◆ Activity ◆
Give back every record below precisely as written.

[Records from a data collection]
▬▬▬▬▬▬▬▬▬▬

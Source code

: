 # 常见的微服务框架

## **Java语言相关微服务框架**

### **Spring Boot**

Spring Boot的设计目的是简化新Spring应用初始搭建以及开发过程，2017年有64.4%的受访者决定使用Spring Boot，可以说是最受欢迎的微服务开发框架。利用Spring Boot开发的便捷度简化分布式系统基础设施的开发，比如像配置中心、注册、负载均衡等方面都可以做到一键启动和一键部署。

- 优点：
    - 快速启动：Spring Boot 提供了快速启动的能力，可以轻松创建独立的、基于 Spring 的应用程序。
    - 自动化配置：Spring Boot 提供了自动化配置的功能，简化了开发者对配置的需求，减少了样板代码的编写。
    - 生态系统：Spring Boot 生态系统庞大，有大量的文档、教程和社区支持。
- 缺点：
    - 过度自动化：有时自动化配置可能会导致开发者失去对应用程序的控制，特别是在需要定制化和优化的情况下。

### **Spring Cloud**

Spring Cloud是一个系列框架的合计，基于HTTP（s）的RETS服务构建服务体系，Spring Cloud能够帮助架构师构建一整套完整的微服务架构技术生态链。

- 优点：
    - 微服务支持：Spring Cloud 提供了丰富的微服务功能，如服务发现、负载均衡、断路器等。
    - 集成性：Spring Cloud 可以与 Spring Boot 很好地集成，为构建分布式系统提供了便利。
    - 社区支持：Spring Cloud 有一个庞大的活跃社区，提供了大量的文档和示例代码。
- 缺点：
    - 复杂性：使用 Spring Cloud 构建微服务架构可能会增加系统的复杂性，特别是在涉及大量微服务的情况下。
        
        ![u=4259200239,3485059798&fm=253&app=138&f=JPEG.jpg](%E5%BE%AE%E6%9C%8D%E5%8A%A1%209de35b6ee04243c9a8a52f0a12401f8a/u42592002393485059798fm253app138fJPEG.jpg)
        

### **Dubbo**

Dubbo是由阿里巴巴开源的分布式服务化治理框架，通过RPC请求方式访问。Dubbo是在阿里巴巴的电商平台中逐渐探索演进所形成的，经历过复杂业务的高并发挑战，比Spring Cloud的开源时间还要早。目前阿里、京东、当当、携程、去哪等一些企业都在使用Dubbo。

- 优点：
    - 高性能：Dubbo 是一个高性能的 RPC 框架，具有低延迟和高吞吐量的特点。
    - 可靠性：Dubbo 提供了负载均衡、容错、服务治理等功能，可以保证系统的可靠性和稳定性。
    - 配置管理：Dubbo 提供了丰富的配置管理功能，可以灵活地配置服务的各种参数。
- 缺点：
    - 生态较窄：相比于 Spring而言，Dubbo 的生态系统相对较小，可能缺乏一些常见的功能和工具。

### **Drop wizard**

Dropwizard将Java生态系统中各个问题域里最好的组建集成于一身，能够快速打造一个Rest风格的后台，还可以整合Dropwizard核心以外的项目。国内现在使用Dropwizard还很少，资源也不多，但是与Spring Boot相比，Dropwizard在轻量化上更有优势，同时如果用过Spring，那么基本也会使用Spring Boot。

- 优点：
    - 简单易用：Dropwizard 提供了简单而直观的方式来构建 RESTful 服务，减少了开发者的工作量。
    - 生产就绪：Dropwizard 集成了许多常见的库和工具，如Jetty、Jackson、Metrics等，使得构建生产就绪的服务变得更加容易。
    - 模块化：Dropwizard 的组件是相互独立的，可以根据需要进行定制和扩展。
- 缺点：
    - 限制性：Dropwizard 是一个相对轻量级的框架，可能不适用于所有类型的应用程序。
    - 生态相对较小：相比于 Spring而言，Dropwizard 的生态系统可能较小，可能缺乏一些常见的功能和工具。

▬▬▬▬▬▬▬▬▬▬

◆ Answer area ◆
Source code

: # 常见的微服务框架

## **Java语言相关微服务框架**

### **Spring Boot**

Spring Boot的设计目的是简化新Spring应用初始搭建以及开发过程，2017年有64.4%的受访者决定使用Spring Boot，可以说是最受欢迎的微服务开发框架。利用Spring Boot开发的便捷度简化分布式系统基础设施的开发，比如像配置中心、注册、负载均衡等方面都可以做到一键启动和一键部署。

- 优点：
    - 快速启动：Spring Boot 提供了快速启动的能力，可以轻松创建独立的、基于 Spring 的应用程序。
    - 自动化配置：Spring Boot 提供了自动化配置的功能，简化了开发者对配置的需求，减少了样板代码的编写。
    - 生态系统：Spring Boot 生态系统庞大，有大量的文档、教程和社区支持。
- 缺点：
    - 过度自动化：有时自动化配置可能会导致开发者失去对应用程序的控制，特别是在需要定制化和优化的情况下。

### **Spring Cloud**

Spring Cloud是一个系列框架的合计，基于HTTP（s）的RETS服务构建服务体系，Spring Cloud能够帮助架构师构建一整套完整的微服务架构技术生态链。

- 优点：
    - 微服务支持：Spring Cloud 提供了丰富的微服务功能，如服务发现、负载均衡、断路器等。
    - 集成性：Spring Cloud 可以与 Spring Boot 很好地集成，为构建分布式系统提供了便利。
    - 社区支持：Spring Cloud 有一个庞大的活跃社区，提供了大量的文档和示例代码。
- 缺点：
    - 复杂性：使用 Spring Cloud 构建微服务架构可能会增加系统的复杂性，特别是在涉及大量微服务的情况下。
        
        ![u=4259200239,3485059798&fm=253&app=138&f=JPEG.jpg](%E5%BE%AE%E6%9C%8D%E5%8A%A1%209de35b6ee04243c9a8a52f0a12401f8a/u42592002393485059798fm253app138fJPEG.jpg)
        

### **Dubbo**

Dubbo是由阿里巴巴开源的分布式服务化治理框架，通过RPC请求方式访问。Dubbo是在阿里巴巴的电商平台中逐渐探索演进所形成的，经历过复杂业务的高并发挑战，比Spring Cloud的开源时间还要早。目前阿里、京东、当当、携程、去哪等一些企业都在使用Dubbo。

- 优点：
    - 高性能：Dubbo 是一个高性能的 RPC 框架，具有低延迟和高吞吐量的特点。
    - 可靠性：Dubbo 提供了负载均衡、容错、服务治理等功能，可以保证系统的可靠性和稳定性。
    - 配置管理：Dubbo 提供了丰富的配置管理功能，可以灵活地配置服务的各种参数。
- 缺点：
    - 生态较窄：相比于 Spring而言，Dubbo 的生态系统相对较小，可能缺乏一些常见的功能和工具。

### **Drop wizard**

Dropwizard将Java生态系统中各个问题域里最好的组建集成于一身，能够快速打造一个Rest风格的后台，还可以整合Dropwizard核心以外的项目。国内现在使用Dropwizard还很少，资源也不多，但是与Spring Boot相比，Dropwizard在轻量化上更有优势，同时如果用过Spring，那么基本也会使用Spring Boot。

- 优点：
    - 简单易用：Dropwizard 提供了简单而直观的方式来构建 RESTful 服务，减少了开发者的工作量。
    - 生产就绪：Dropwizard 集成了许多常见的库和工具，如Jetty、Jackson、Metrics等，使得构建生产就绪的服务变得更加容易。
    - 模块化：Dropwizard 的组件是相互独立的，可以根据需要进行定制和扩展。
- 缺点：
    - 限制性：Dropwizard 是一个相对轻量级的框架，可能不适用于所有类型的应用程序。
    - 生态相对较小：相比于 Spring而言，Dropwizard 的生态系统可能较小，可能缺乏一些常见的功能和工具。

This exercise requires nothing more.